Search for remains of IRA victim resume at bog site

GARDAÍ will this morning resume the search at a bog in Co Monaghan for the body of a teenager abducted, murdered and secretly buried more than 30 years ago.

Search for remains of IRA victim resume at bog site

As local gardaí moved in yesterday morning, a mechanical digger was brought to the remote site on the side of a mountain near Emyvale close to the border.

It is hoped the excavation of the site, expected to last four or five days, will lead to the discovery of the remains of 17-year-old Tyrone teenager Columba McVeigh.

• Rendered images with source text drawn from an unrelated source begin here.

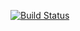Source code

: [![Build Status](https://travis-ci.org/philophilo/yummy.svg?branch=master)](https://travis-ci.org/philophilo/yummy)
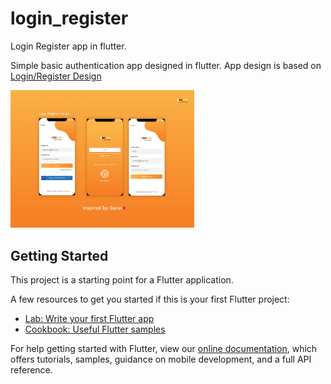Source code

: # login_register

Login Register app in flutter.

Simple basic authentication app designed in flutter. App design is based on <a href="https://mir-s3-cdn-cf.behance.net/project_modules/2800_opt_1/a0690a86011377.5d9df2afceda1.png" rel="nofollow">Login/Register Design</a>

<img width="294" alt="login_resiter" src="https://github.com/manish2bharti/login_register_flutter/blob/main/assets/screens.png" width="100%">

## Getting Started

This project is a starting point for a Flutter application.

A few resources to get you started if this is your first Flutter project:

- [Lab: Write your first Flutter app](https://flutter.dev/docs/get-started/codelab)
- [Cookbook: Useful Flutter samples](https://flutter.dev/docs/cookbook)

For help getting started with Flutter, view our
[online documentation](https://flutter.dev/docs), which offers tutorials,
samples, guidance on mobile development, and a full API reference.
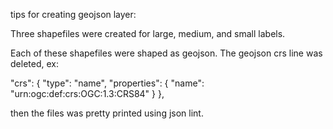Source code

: tips for creating geojson layer:

Three shapefiles were created for large, medium, and small labels. 

Each of these shapefiles were shaped as geojson. The geojson crs line was deleted, ex:

"crs": { "type": "name", "properties": { "name": "urn:ogc:def:crs:OGC:1.3:CRS84" } },

then the files was pretty printed using json lint.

He disappeared in November, 1975, but his family had no idea whether he was alive or dead until 1999 when the IRA released information on the graves of nine of the so-called ‘disappeared’, individuals the organisation murdered and secretly buried.

Columba’s 78-year-old mother, Vera, who wants to give her son a Christian burial before her own death, said yesterday she hopes God is with gardaí searching for the body.

The site, a 40 by 25 metre patch of bog adjacent to where two separate digs took place in 1999 and 2000, is part of a bog on the Bragan mountain. It is remote and can only be accessed by a dirt road.

John Wilson, chairman of the Commission for the Location of Victims’ Remains, has cautioned against being over-optimistic about finding the body. The new information came from a former IRA member believed to have been present when the body was buried.

IRA personnel visited the site again and contacted the Department of Justice about a month ago. Last week, the commission was informed and it was decided the information, in tandem with what was already known, was strong enough to order the fresh dig.